# [HOWTO][ PICTURE GUIDE ] [LG Optimus One P500]Update your firmware using KDZ Updater



## Gollum (Aug 9, 2011)

Since most of all are newbs and don't want to get into all the android jargon I created a small tutorial from all the existing ones to update the firmware of LG OPTIMUS ONE P500 
Q: What is this tutorial meant to do?
A: Help you to update/flash official firmware on your phone [helpful for those with slow or no internet connection]
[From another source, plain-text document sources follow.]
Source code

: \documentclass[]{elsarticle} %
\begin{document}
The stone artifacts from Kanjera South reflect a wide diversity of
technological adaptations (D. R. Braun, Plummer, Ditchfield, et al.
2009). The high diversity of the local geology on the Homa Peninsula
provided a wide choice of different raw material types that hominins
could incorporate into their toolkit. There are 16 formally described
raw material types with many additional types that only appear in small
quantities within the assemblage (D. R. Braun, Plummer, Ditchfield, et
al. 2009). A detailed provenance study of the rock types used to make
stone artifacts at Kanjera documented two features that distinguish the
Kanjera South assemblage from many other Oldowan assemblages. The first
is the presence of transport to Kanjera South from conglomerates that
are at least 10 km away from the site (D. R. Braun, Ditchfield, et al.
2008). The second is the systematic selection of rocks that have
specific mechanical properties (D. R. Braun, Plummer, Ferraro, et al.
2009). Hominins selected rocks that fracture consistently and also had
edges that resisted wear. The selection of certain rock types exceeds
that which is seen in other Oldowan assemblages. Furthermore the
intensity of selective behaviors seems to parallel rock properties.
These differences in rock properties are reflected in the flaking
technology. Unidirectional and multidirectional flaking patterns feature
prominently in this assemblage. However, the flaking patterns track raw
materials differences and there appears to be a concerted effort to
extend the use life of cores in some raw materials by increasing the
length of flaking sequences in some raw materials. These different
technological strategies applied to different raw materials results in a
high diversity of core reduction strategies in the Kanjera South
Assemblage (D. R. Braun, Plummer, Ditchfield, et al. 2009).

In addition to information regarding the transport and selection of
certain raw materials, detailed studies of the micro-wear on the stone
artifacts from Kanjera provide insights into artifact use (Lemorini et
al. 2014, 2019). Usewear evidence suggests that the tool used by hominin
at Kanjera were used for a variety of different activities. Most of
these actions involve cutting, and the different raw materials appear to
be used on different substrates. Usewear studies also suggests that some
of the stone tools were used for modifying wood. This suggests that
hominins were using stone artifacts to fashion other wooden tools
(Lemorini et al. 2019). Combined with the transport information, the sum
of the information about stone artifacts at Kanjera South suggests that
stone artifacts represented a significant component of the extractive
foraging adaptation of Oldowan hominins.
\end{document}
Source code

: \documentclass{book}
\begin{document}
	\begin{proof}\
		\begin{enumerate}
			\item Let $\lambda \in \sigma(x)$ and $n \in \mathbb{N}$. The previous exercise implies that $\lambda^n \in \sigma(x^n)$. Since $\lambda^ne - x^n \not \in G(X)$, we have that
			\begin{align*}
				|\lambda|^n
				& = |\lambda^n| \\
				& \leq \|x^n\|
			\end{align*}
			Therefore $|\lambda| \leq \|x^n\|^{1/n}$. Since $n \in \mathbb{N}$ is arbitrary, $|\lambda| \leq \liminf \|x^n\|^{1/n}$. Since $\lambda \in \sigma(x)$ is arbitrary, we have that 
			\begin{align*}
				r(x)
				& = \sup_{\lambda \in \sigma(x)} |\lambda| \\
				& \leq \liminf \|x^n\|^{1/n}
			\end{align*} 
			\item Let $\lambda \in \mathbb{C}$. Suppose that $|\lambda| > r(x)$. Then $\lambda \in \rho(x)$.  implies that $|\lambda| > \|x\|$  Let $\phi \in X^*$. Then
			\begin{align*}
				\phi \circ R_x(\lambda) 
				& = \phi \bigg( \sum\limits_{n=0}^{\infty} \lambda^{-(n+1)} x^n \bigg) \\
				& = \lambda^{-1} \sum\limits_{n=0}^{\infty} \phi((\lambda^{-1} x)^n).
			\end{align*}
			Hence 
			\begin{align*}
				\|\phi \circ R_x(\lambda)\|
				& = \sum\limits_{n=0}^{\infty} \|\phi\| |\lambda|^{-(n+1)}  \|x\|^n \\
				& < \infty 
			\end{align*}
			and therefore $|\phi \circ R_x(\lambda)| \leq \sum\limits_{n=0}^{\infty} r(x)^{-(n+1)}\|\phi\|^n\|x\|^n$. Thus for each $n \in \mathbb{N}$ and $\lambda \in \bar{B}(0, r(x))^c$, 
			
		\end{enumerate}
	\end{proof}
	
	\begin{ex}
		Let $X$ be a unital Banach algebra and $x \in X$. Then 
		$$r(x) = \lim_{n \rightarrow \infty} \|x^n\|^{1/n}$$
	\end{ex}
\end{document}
So first off all you need to download the following files.
*KDZ updater*


> *csmg.lgmobile.com:9002/*forum.xda-developers.com/attachment.php?attachmentid=420545&d=1287222698



*LG official firmware android version v2.2.2 build v10E created by VIjayKumar*


> *csmg.lgmobile.com:9002/swdata/WEBSW/LGP500/AINDBK/V10e_00/V10E_00.kdz


A major part of the procedure is created by victortangocharlie, rest edited by me  (pictures etc)


			
				victortangocharlie and edited by nikhil4186 said:
			
		

> *Procedure to install original firmware using KDZ-FW-UPD.exe ( KDZ FIRMWARE UPDATER )*
> 
> _[Note: This procedure was used to install V10E_00.kdz(android2.2.2)  over V10b_00.kdz(android2.2) on an unbranded Indian GSM model of LG  P500 using a Windows xp 32bit service pack 3.]
> _
> ...


----------



## coderunknown (Aug 9, 2011)

*Re: [HOWTO][ PICTURE GUIDE ] [LG Optimus One P500]Update your firmware using KDZ Upda*

good work  

BTW what is the difference between official v10E & the one you gave the link?


----------



## Gollum (Aug 9, 2011)

*Re: [HOWTO][ PICTURE GUIDE ] [LG Optimus One P500]Update your firmware using KDZ Upda*

v10e will solve three sd card un mount issue from p500.
removes stutter from xvid video having vertical resolution of 400 and above with combination with horizontal resolution of 720.
ui is more smooth
more free cache
updated calendar, now shows events


----------



## coderunknown (Aug 9, 2011)

*Re: [HOWTO][ PICTURE GUIDE ] [LG Optimus One P500]Update your firmware using KDZ Upda*

i know but what does 





> created by VIjayKumar


 mean? crapwares removed?


----------



## Gollum (Aug 9, 2011)

*Re: [HOWTO][ PICTURE GUIDE ] [LG Optimus One P500]Update your firmware using KDZ Upda*

the guy who compiled the firmware, also responsible for crapware addition to an otherwise good firmware.


----------



## shuhailnp (Aug 10, 2011)

*Re: [HOWTO][ PICTURE GUIDE ] [LG Optimus One P500]Update your firmware using KDZ Upda*

The link given by you is of official firmware where is vijaykumars ?


----------



## Gollum (Aug 10, 2011)

*Re: [HOWTO][ PICTURE GUIDE ] [LG Optimus One P500]Update your firmware using KDZ Upda*

vijay kumar is an lg engineer


----------



## shuhailnp (Aug 10, 2011)

*Re: [HOWTO][ PICTURE GUIDE ] [LG Optimus One P500]Update your firmware using KDZ Upda*

oh ok like that ....


----------



## kausarayub (Aug 11, 2011)

*Re: [HOWTO][ PICTURE GUIDE ] [LG Optimus One P500]Update your firmware using KDZ Upda*



Gollum said:


> Since most of all are newbs and don't want to get into all the android jargon I created a small tutorial from all the existing ones to update the firmware of LG OPTIMUS ONE P500
> Q: What is this tutorial meant to do?
> A: Help you to update/flash official firmware on your phone [helpful for those with slow or no internet connection]
> 
> ...




very good job


----------



## thetechfreak (Aug 17, 2011)

*Re: [HOWTO][ PICTURE GUIDE ] [LG Optimus One P500]Update your firmware using KDZ Upda*

Well, this is a nice post 


Thanks for posting it to everyone 
Rep ++


----------



## d6bmg (Aug 25, 2011)

*Re: [HOWTO][ PICTURE GUIDE ] [LG Optimus One P500]Update your firmware using KDZ Upda*

Very nice guide.


----------